The world rightly recoiled at these atrocities. Across America, elected officials, community leaders and thousands of Americans have taken to the streets in the days since, marching in support of Israel and calling for the release of the hundreds of innocent hostages who hail from Israel, America and nations around the globe. Families of the kidnapped have been forced to wait in agonizing limbo, relying on a brutal terror group for information about their loved ones’ well-being.
When extremists call for the death of Jews, when they march through cities praising those who kill us, we must take them at their word.
And yet, Jews in Israel and around the world have also watched as others marched in support of Hamas’s ISIS-style brutality. In Sydney, Australia, people were filmed chanting, “Gas the Jews.” And in New York’s Times Square, an anti-Israel protester was photographed holding up a swastika symbol. On Wednesday, an iconic Jewish eatery on New York’s Upper East Side was vandalized with a swastika as well.
Less than a century after the Holocaust, the world risks forgetting the stakes: When extremists call for the death of Jews, when they march through cities praising those who kill us, we must take them at their word. The Hamas massacre shows we do not have the luxury of doing anything else.
But even before these attacks, American Jews were sounding the alarm about an alarming rise in hatred. According to a 2022 report from the American Jewish Committee (AJC), “Forty-one percent of American Jews say their status in the United States is less secure compared to a year ago.” The Anti-Defamation League reports that it has seen a jarring spike in antisemitic incidents in the past week alone. The ADL has noticed an established pattern in the past: Fighting between Israeli forces and Hamas in May 2021 led to a demonstrable surge in violence and harassment against Jews in the United States.
The protests in New York City have only reinforced this fear. The past is not buried, nor is it ever far from our minds — for good reason.
In 1939, Nazis here in America rented out Madison Square Garden. On Feb. 20 of that year, more than 20,000 of them filled the arena and spent hours praising Hitler and spewing virulent antisemitic conspiracy theories. It was just a few months later that Hitler began his campaign for a “final solution,” aiming to systematically murder every single Jewish person on Earth. By the end of the Holocaust, approximately one-third of the world’s Jewish population had been killed. Hitler must have felt buoyed by the support he received that February night in New York. So must Hamas when its members see protesters in America celebrating their murders.

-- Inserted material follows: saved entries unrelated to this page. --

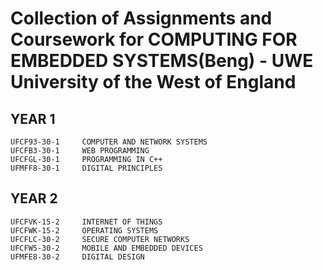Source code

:# Collection of Assignments and Coursework for COMPUTING FOR EMBEDDED SYSTEMS(Beng) - UWE University of the West of England

## YEAR 1
	UFCF93-30-1 	COMPUTER AND NETWORK SYSTEMS
	UFCFB3-30-1 	WEB PROGRAMMING 
	UFCFGL-30-1 	PROGRAMMING IN C++ 
	UFMFF8-30-1 	DIGITAL PRINCIPLES
	
## YEAR 2
	UFCFVK-15-2 	INTERNET OF THINGS
	UFCFWK-15-2 	OPERATING SYSTEMS
	UFCFLC-30-2 	SECURE COMPUTER NETWORKS
	UFCFW5-30-2 	MOBILE AND EMBEDDED DEVICES	
	UFMFE8-30-2 	DIGITAL DESIGN





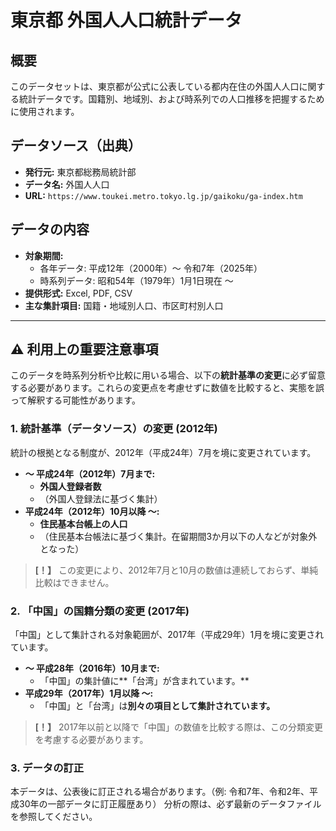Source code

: # 東京都 外国人人口統計データ

## 概要

このデータセットは、東京都が公式に公表している都内在住の外国人人口に関する統計データです。国籍別、地域別、および時系列での人口推移を把握するために使用されます。

## データソース（出典）

* **発行元:** 東京都総務局統計部
* **データ名:** 外国人人口
* **URL:** `https://www.toukei.metro.tokyo.lg.jp/gaikoku/ga-index.htm`

## データの内容

* **対象期間:**
    * 各年データ: 平成12年（2000年）〜 令和7年（2025年）
    * 時系列データ: 昭和54年（1979年）1月1日現在 〜
* **提供形式:** Excel, PDF, CSV
* **主な集計項目:** 国籍・地域別人口、市区町村別人口

---

## ⚠️ 利用上の重要注意事項

このデータを時系列分析や比較に用いる場合、以下の**統計基準の変更**に必ず留意する必要があります。これらの変更点を考慮せずに数値を比較すると、実態を誤って解釈する可能性があります。

### 1. 統計基準（データソース）の変更 (2012年)

統計の根拠となる制度が、2012年（平成24年）7月を境に変更されています。

* **〜 平成24年（2012年）7月まで:**
    * **外国人登録者数**
    * （外国人登録法に基づく集計）
* **平成24年（2012年）10月以降 〜:**
    * **住民基本台帳上の人口**
    * （住民基本台帳法に基づく集計。在留期間3か月以下の人などが対象外となった）

> **[！】** この変更により、2012年7月と10月の数値は連続しておらず、単純比較はできません。

### 2. 「中国」の国籍分類の変更 (2017年)

「中国」として集計される対象範囲が、2017年（平成29年）1月を境に変更されています。

* **〜 平成28年（2016年）10月まで:**
    * 「中国」の集計値に**「台湾」が含まれています。**
* **平成29年（2017年）1月以降 〜:**
    * 「中国」と「台湾」は**別々の項目として集計されています。**

> **[！】** 2017年以前と以降で「中国」の数値を比較する際は、この分類変更を考慮する必要があります。

### 3. データの訂正

本データは、公表後に訂正される場合があります。（例: 令和7年、令和2年、平成30年の一部データに訂正履歴あり）
分析の際は、必ず最新のデータファイルを参照してください。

This is why Hamas’ barbarity and its aftermath has resonated so deeply with so many. If your Jewish friends seem angry or anxious, it is because the collective trauma of antisemitism is a scourge that weighs heavy on all of our hearts, and some members of society seems intent on undermining our pain. We barely have time to grieve one antisemitic massacre before being forced to face down the next one.